Maxie stared at the sketch, even though it was upside down. They’d been kept together long enough that she’d formed bonds that had carried with her even after they’d been separated.

“Maybe it was just her.” Lexie pulled her hand away from the picture frame, but curled her fingers as if she didn’t really want to. “Maybe the three of us were too much for a single mother.”

Zac nodded at Cam. “Have you checked into this?”

Cam sat down again and wrapped his arm around Lexie’s shoulders. “I’ve got a PI poking around, but he’s not making much headway. The records are sealed.”

“Is this the guy you used to find Maxie?”

“Same one.”

“He’s good.”

“But he’s been too slow,” Roxie said with disappointment. “I want to know where we get our hair color, our eyes and our smiles.”
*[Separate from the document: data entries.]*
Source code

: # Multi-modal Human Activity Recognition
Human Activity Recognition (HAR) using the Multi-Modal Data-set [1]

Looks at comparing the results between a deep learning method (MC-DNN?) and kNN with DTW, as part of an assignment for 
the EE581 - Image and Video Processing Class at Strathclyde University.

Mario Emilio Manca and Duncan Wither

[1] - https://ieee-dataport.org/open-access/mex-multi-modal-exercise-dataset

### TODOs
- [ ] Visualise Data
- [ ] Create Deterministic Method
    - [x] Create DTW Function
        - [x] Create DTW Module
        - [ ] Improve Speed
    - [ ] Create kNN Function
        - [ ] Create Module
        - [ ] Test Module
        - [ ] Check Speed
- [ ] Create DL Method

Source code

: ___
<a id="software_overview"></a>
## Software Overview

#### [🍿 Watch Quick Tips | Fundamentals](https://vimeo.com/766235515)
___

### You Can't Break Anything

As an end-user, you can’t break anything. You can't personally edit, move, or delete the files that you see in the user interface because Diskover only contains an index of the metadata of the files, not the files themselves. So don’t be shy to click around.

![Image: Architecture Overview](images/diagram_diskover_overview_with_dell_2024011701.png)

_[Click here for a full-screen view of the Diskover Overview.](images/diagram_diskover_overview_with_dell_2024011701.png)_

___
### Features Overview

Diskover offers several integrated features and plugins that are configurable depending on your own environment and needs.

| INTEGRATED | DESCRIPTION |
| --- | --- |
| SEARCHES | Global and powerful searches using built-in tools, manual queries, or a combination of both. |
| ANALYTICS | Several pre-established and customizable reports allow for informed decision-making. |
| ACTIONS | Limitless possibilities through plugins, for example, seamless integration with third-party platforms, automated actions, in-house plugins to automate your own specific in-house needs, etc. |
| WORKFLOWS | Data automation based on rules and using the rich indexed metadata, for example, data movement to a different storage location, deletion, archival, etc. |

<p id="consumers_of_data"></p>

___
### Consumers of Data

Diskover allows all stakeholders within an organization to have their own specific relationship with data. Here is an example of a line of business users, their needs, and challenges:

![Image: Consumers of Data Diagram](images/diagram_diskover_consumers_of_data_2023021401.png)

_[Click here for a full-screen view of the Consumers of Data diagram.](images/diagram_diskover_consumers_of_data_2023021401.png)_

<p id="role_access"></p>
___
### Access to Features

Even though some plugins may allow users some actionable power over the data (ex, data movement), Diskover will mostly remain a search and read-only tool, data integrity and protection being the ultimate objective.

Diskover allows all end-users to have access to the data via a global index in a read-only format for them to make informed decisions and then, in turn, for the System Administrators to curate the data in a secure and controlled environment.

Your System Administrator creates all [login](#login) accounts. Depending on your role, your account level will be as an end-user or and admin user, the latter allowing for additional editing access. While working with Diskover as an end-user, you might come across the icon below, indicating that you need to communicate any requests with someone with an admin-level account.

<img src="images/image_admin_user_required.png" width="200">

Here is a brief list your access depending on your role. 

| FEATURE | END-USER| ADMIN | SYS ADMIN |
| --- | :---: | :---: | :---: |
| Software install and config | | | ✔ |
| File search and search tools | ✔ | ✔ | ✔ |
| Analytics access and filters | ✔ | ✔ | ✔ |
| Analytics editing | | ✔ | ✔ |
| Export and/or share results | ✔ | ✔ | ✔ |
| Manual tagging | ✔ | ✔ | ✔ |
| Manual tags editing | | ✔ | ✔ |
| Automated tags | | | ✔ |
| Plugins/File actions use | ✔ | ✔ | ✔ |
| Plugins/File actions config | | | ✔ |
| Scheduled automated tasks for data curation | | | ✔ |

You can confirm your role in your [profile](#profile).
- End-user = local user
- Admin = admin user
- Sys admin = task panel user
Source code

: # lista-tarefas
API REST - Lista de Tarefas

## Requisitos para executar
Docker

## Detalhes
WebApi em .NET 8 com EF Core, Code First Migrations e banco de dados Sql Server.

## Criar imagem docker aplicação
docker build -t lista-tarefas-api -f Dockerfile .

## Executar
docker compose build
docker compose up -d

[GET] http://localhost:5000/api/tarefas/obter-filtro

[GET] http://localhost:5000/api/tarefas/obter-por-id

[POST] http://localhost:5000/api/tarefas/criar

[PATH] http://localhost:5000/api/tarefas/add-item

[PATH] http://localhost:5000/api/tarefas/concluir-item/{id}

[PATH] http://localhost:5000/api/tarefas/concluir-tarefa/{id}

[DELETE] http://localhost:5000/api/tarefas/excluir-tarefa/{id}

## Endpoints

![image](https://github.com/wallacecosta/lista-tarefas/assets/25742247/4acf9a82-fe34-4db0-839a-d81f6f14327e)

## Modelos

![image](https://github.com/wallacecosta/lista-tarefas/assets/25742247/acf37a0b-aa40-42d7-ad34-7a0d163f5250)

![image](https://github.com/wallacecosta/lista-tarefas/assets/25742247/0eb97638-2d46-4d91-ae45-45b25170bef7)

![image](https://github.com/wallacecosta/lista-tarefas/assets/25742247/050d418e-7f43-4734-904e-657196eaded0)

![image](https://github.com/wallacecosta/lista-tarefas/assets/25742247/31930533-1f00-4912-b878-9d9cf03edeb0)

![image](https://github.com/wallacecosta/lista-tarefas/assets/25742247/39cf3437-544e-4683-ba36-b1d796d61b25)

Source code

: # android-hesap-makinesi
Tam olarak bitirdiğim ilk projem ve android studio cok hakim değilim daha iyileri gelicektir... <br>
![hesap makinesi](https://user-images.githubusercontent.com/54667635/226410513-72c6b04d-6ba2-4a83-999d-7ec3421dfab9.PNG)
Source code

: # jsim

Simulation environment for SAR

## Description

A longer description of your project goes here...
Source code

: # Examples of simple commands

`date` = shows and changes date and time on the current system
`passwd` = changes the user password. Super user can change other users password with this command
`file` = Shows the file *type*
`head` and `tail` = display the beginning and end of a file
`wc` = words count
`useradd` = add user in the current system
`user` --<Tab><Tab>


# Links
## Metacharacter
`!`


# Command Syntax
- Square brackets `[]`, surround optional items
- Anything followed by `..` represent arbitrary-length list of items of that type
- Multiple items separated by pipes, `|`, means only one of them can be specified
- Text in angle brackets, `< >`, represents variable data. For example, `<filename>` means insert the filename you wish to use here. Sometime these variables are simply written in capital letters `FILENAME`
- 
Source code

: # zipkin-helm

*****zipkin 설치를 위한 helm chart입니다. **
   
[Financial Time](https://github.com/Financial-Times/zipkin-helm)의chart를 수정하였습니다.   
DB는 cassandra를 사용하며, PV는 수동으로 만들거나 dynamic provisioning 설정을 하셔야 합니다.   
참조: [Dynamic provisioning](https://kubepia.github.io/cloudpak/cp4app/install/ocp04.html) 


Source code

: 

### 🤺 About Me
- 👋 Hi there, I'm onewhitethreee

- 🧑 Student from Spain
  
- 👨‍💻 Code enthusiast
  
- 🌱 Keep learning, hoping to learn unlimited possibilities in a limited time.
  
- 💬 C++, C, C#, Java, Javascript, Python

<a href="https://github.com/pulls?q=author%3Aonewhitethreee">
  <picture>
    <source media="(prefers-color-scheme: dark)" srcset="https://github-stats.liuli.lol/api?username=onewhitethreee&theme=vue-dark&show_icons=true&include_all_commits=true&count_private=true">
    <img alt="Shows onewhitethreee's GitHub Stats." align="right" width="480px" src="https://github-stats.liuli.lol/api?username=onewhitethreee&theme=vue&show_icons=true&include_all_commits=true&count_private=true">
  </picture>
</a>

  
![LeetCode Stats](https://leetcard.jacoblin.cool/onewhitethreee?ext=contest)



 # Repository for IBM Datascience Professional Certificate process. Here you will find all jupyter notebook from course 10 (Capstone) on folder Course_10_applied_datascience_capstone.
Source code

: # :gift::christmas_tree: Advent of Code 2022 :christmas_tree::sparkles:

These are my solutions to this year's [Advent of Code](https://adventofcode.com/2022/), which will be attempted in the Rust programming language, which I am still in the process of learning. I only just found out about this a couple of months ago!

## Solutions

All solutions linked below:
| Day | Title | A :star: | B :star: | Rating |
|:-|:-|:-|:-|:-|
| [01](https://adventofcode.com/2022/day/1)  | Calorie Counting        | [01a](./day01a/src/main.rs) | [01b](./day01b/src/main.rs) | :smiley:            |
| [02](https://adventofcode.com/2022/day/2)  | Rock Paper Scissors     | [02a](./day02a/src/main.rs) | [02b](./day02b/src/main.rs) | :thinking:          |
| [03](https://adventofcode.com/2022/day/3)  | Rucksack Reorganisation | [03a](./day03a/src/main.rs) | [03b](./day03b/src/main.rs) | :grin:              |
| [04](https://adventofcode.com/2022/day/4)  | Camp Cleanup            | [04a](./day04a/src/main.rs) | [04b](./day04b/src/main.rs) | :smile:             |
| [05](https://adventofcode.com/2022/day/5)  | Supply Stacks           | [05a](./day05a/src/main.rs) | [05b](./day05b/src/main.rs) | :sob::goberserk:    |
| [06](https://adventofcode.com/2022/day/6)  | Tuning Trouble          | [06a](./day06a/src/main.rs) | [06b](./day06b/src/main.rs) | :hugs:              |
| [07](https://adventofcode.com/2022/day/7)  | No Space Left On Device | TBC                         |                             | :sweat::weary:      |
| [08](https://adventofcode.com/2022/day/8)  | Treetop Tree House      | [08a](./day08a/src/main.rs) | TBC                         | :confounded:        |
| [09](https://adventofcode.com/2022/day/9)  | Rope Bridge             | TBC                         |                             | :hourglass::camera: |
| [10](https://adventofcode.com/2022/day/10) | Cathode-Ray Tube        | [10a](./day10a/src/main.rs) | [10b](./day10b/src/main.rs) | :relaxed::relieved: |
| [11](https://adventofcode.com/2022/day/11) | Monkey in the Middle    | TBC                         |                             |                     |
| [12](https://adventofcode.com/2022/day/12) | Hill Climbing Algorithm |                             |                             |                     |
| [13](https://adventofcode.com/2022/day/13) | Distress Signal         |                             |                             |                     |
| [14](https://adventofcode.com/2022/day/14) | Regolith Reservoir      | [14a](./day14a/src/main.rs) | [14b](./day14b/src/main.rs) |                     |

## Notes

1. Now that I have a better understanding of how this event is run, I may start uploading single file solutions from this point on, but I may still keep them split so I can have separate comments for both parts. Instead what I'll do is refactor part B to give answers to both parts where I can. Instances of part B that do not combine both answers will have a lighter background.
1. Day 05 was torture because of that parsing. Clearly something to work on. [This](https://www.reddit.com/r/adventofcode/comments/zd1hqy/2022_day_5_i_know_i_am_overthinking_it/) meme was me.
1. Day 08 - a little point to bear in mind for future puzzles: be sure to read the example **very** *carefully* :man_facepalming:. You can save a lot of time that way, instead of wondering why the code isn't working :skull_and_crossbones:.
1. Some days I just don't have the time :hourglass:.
“Are they even still out there?” Lexie sent a regretful look across the table. “Or did our parents have an accident too?”

Maxie caught Zac’s leg under the table. Oh God, she hadn’t even thought about that. She couldn’t take a loss like that again.

“Are they still together? Do they think about us at all?” Roxie muttered. “Does our mom still smell like lilacs?”

“I can add my resources to the mix,” Zac offered.

“Between all of us, we should be able to shake something loose,” Cam agreed.

Roxie’s expression became determined. “So, are we all in? Are we all agreed that this is our next step?”

“It has to be.” Lexie stopped fighting herself and reached for the sketch.

Maxie didn’t even hesitate. She laid her hand over her sister’s, and Roxie piled hers on top.

Cam and Zac joined in. This was her family now.

There might be more to add or there might not.

The truth may not be something any of them wanted to hear, but they had to have closure.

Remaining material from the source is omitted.